Copy out the lines of the records below, and only those lines, from the one with "for the better" through the one with "There are several", exactly as they appear.

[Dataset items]
◆ ◆ ◆ ◆ ◆ ◆ ◆

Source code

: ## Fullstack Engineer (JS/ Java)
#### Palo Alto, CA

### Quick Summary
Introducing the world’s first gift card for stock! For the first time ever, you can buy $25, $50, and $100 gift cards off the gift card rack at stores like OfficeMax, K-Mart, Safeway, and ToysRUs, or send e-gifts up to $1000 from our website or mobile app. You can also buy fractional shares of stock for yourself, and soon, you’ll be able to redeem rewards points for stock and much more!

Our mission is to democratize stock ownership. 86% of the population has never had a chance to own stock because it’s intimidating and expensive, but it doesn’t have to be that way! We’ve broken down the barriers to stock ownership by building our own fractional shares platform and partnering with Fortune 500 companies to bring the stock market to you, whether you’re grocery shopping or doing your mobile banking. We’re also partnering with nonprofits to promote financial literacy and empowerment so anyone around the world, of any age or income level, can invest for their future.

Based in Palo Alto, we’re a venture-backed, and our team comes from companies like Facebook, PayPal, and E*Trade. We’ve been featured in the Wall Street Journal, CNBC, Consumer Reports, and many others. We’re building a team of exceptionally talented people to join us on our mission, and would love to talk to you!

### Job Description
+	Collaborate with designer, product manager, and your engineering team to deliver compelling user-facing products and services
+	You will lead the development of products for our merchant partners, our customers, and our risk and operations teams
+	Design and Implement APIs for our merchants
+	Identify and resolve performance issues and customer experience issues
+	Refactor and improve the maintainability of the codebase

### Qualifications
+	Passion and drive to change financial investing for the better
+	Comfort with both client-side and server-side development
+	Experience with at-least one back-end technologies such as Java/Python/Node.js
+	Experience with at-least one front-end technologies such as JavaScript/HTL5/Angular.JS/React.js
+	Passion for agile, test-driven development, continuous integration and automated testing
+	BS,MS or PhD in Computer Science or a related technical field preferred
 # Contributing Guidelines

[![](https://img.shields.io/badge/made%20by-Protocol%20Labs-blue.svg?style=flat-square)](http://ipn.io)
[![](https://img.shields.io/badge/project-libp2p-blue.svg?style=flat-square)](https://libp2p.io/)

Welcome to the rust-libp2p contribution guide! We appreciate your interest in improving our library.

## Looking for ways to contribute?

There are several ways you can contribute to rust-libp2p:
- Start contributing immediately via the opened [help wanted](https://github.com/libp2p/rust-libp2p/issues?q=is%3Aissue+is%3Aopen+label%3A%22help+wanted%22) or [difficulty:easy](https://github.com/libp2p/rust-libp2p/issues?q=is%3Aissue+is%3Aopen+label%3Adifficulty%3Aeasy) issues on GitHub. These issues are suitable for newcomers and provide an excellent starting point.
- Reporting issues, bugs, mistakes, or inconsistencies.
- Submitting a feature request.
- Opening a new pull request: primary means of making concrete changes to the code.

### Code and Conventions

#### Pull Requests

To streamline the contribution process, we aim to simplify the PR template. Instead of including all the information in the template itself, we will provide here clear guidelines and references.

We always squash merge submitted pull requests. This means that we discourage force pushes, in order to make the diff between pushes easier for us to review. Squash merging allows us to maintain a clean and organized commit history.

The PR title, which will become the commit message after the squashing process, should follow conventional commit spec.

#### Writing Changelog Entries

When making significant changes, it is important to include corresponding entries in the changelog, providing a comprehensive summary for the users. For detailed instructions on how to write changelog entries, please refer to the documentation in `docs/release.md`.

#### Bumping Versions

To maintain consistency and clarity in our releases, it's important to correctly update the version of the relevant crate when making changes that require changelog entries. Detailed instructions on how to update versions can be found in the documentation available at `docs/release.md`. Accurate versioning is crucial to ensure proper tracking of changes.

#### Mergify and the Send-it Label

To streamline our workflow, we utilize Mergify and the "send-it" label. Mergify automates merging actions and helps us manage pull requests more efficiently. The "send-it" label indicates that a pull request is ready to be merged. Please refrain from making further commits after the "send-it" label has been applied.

◆ ◆ ◆ ◆ ◆ ◆ ◆

**Solved exercise**.
+	Passion and drive to change financial investing for the better
+	Comfort with both client-side and server-side development
+	Experience with at-least one back-end technologies such as Java/Python/Node.js
+	Experience with at-least one front-end technologies such as JavaScript/HTL5/Angular.JS/React.js
+	Passion for agile, test-driven development, continuous integration and automated testing
+	BS,MS or PhD in Computer Science or a related technical field preferred
 # Contributing Guidelines

[![](https://img.shields.io/badge/made%20by-Protocol%20Labs-blue.svg?style=flat-square)](http://ipn.io)
[![](https://img.shields.io/badge/project-libp2p-blue.svg?style=flat-square)](https://libp2p.io/)

Welcome to the rust-libp2p contribution guide! We appreciate your interest in improving our library.

## Looking for ways to contribute?

There are several ways you can contribute to rust-libp2p:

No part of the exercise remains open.